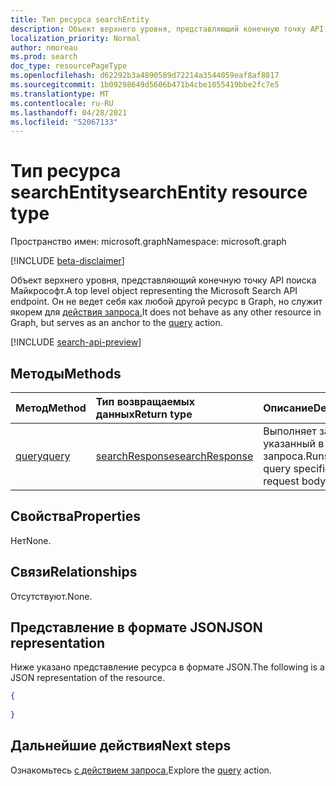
 ```yaml
---
title: Тип ресурса searchEntity
description: Объект верхнего уровня, представляющий конечную точку API поиска Майкрософт.
localization_priority: Normal
author: nmoreau
ms.prod: search
doc_type: resourcePageType
ms.openlocfilehash: d62292b3a4890589d72214a3544059eaf8af8817
ms.sourcegitcommit: 1b09298649d5606b471b4cbe1055419bbe2fc7e5
ms.translationtype: MT
ms.contentlocale: ru-RU
ms.lasthandoff: 04/28/2021
ms.locfileid: "52067133"
---
```

# <a name="searchentity-resource-type"></a><span data-ttu-id="35723-103">Тип ресурса searchEntity</span><span class="sxs-lookup"><span data-stu-id="35723-103">searchEntity resource type</span></span>

<span data-ttu-id="35723-104">Пространство имен: microsoft.graph</span><span class="sxs-lookup"><span data-stu-id="35723-104">Namespace: microsoft.graph</span></span>

[!INCLUDE [beta-disclaimer](../../includes/beta-disclaimer.md)]

<span data-ttu-id="35723-105">Объект верхнего уровня, представляющий конечную точку API поиска Майкрософт.</span><span class="sxs-lookup"><span data-stu-id="35723-105">A top level object representing the Microsoft Search API endpoint.</span></span> <span data-ttu-id="35723-106">Он не ведет себя как любой другой ресурс в Graph, но служит якорем для [действия запроса.](../api/search-query.md)</span><span class="sxs-lookup"><span data-stu-id="35723-106">It does not behave as any other resource in Graph, but serves as an anchor to the [query](../api/search-query.md) action.</span></span> 

[!INCLUDE [search-api-preview](../../includes/search-api-preview-signup.md)]

## <a name="methods"></a><span data-ttu-id="35723-107">Методы</span><span class="sxs-lookup"><span data-stu-id="35723-107">Methods</span></span>
|<span data-ttu-id="35723-108">Метод</span><span class="sxs-lookup"><span data-stu-id="35723-108">Method</span></span>|<span data-ttu-id="35723-109">Тип возвращаемых данных</span><span class="sxs-lookup"><span data-stu-id="35723-109">Return type</span></span>|<span data-ttu-id="35723-110">Описание</span><span class="sxs-lookup"><span data-stu-id="35723-110">Description</span></span>|
|:---|:---|:---|
|[<span data-ttu-id="35723-111">query</span><span class="sxs-lookup"><span data-stu-id="35723-111">query</span></span>](../api/search-query.md) |[<span data-ttu-id="35723-112">searchResponse</span><span class="sxs-lookup"><span data-stu-id="35723-112">searchResponse</span></span>](searchresponse.md) | <span data-ttu-id="35723-113">Выполняет запрос, указанный в теле запроса.</span><span class="sxs-lookup"><span data-stu-id="35723-113">Runs the query specified in the request body.</span></span>  |

## <a name="properties"></a><span data-ttu-id="35723-114">Свойства</span><span class="sxs-lookup"><span data-stu-id="35723-114">Properties</span></span>
<span data-ttu-id="35723-115">Нет</span><span class="sxs-lookup"><span data-stu-id="35723-115">None.</span></span>

## <a name="relationships"></a><span data-ttu-id="35723-116">Связи</span><span class="sxs-lookup"><span data-stu-id="35723-116">Relationships</span></span>
<span data-ttu-id="35723-117">Отсутствуют.</span><span class="sxs-lookup"><span data-stu-id="35723-117">None.</span></span>

## <a name="json-representation"></a><span data-ttu-id="35723-118">Представление в формате JSON</span><span class="sxs-lookup"><span data-stu-id="35723-118">JSON representation</span></span>
<span data-ttu-id="35723-119">Ниже указано представление ресурса в формате JSON.</span><span class="sxs-lookup"><span data-stu-id="35723-119">The following is a JSON representation of the resource.</span></span>
<!-- {
  "blockType": "resource",
  "@odata.type": "microsoft.graph.searchEntity",
  "baseType": "microsoft.graph.entity"
}
-->
``` json
{
  
}
```


## <a name="next-steps"></a><span data-ttu-id="35723-120">Дальнейшие действия</span><span class="sxs-lookup"><span data-stu-id="35723-120">Next steps</span></span>

<span data-ttu-id="35723-121">Ознакомьтесь [с действием запроса.](../api/search-query.md)</span><span class="sxs-lookup"><span data-stu-id="35723-121">Explore the [query](../api/search-query.md) action.</span></span>


<!-- uuid: 16cd6b66-4b1a-43a1-adaf-3a886856ed98
2019-02-04 14:57:30 UTC -->
<!-- {
  "type": "#page.annotation",
  "description": "A top level object representing the Microsoft Search API endpoint.",
  "keywords": "",
  "section": "documentation",
  "tocPath": ""
}-->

EXERCISE BRIEF:
Repeat the records word for word. Leave out whatever pictures they hold.

SOLUTION TO THIS PROBLEM:
 ```yaml
---
title: Тип ресурса searchEntity
description: Объект верхнего уровня, представляющий конечную точку API поиска Майкрософт.
localization_priority: Normal
author: nmoreau
ms.prod: search
doc_type: resourcePageType
ms.openlocfilehash: d62292b3a4890589d72214a3544059eaf8af8817
ms.sourcegitcommit: 1b09298649d5606b471b4cbe1055419bbe2fc7e5
ms.translationtype: MT
ms.contentlocale: ru-RU
ms.lasthandoff: 04/28/2021
ms.locfileid: "52067133"
---
```

# <a name="searchentity-resource-type"></a><span data-ttu-id="35723-103">Тип ресурса searchEntity</span><span class="sxs-lookup"><span data-stu-id="35723-103">searchEntity resource type</span></span>

<span data-ttu-id="35723-104">Пространство имен: microsoft.graph</span><span class="sxs-lookup"><span data-stu-id="35723-104">Namespace: microsoft.graph</span></span>

[!INCLUDE [beta-disclaimer](../../includes/beta-disclaimer.md)]

<span data-ttu-id="35723-105">Объект верхнего уровня, представляющий конечную точку API поиска Майкрософт.</span><span class="sxs-lookup"><span data-stu-id="35723-105">A top level object representing the Microsoft Search API endpoint.</span></span> <span data-ttu-id="35723-106">Он не ведет себя как любой другой ресурс в Graph, но служит якорем для [действия запроса.](../api/search-query.md)</span><span class="sxs-lookup"><span data-stu-id="35723-106">It does not behave as any other resource in Graph, but serves as an anchor to the [query](../api/search-query.md) action.</span></span> 

[!INCLUDE [search-api-preview](../../includes/search-api-preview-signup.md)]

## <a name="methods"></a><span data-ttu-id="35723-107">Методы</span><span class="sxs-lookup"><span data-stu-id="35723-107">Methods</span></span>
|<span data-ttu-id="35723-108">Метод</span><span class="sxs-lookup"><span data-stu-id="35723-108">Method</span></span>|<span data-ttu-id="35723-109">Тип возвращаемых данных</span><span class="sxs-lookup"><span data-stu-id="35723-109">Return type</span></span>|<span data-ttu-id="35723-110">Описание</span><span class="sxs-lookup"><span data-stu-id="35723-110">Description</span></span>|
|:---|:---|:---|
|[<span data-ttu-id="35723-111">query</span><span class="sxs-lookup"><span data-stu-id="35723-111">query</span></span>](../api/search-query.md) |[<span data-ttu-id="35723-112">searchResponse</span><span class="sxs-lookup"><span data-stu-id="35723-112">searchResponse</span></span>](searchresponse.md) | <span data-ttu-id="35723-113">Выполняет запрос, указанный в теле запроса.</span><span class="sxs-lookup"><span data-stu-id="35723-113">Runs the query specified in the request body.</span></span>  |

## <a name="properties"></a><span data-ttu-id="35723-114">Свойства</span><span class="sxs-lookup"><span data-stu-id="35723-114">Properties</span></span>
<span data-ttu-id="35723-115">Нет</span><span class="sxs-lookup"><span data-stu-id="35723-115">None.</span></span>

## <a name="relationships"></a><span data-ttu-id="35723-116">Связи</span><span class="sxs-lookup"><span data-stu-id="35723-116">Relationships</span></span>
<span data-ttu-id="35723-117">Отсутствуют.</span><span class="sxs-lookup"><span data-stu-id="35723-117">None.</span></span>

## <a name="json-representation"></a><span data-ttu-id="35723-118">Представление в формате JSON</span><span class="sxs-lookup"><span data-stu-id="35723-118">JSON representation</span></span>
<span data-ttu-id="35723-119">Ниже указано представление ресурса в формате JSON.</span><span class="sxs-lookup"><span data-stu-id="35723-119">The following is a JSON representation of the resource.</span></span>
<!-- {
  "blockType": "resource",
  "@odata.type": "microsoft.graph.searchEntity",
  "baseType": "microsoft.graph.entity"
}
-->
``` json
{
  
}
```


## <a name="next-steps"></a><span data-ttu-id="35723-120">Дальнейшие действия</span><span class="sxs-lookup"><span data-stu-id="35723-120">Next steps</span></span>

<span data-ttu-id="35723-121">Ознакомьтесь [с действием запроса.](../api/search-query.md)</span><span class="sxs-lookup"><span data-stu-id="35723-121">Explore the [query](../api/search-query.md) action.</span></span>


<!-- uuid: 16cd6b66-4b1a-43a1-adaf-3a886856ed98
2019-02-04 14:57:30 UTC -->
<!-- {
  "type": "#page.annotation",
  "description": "A top level object representing the Microsoft Search API endpoint.",
  "keywords": "",
  "section": "documentation",
  "tocPath": ""
}-->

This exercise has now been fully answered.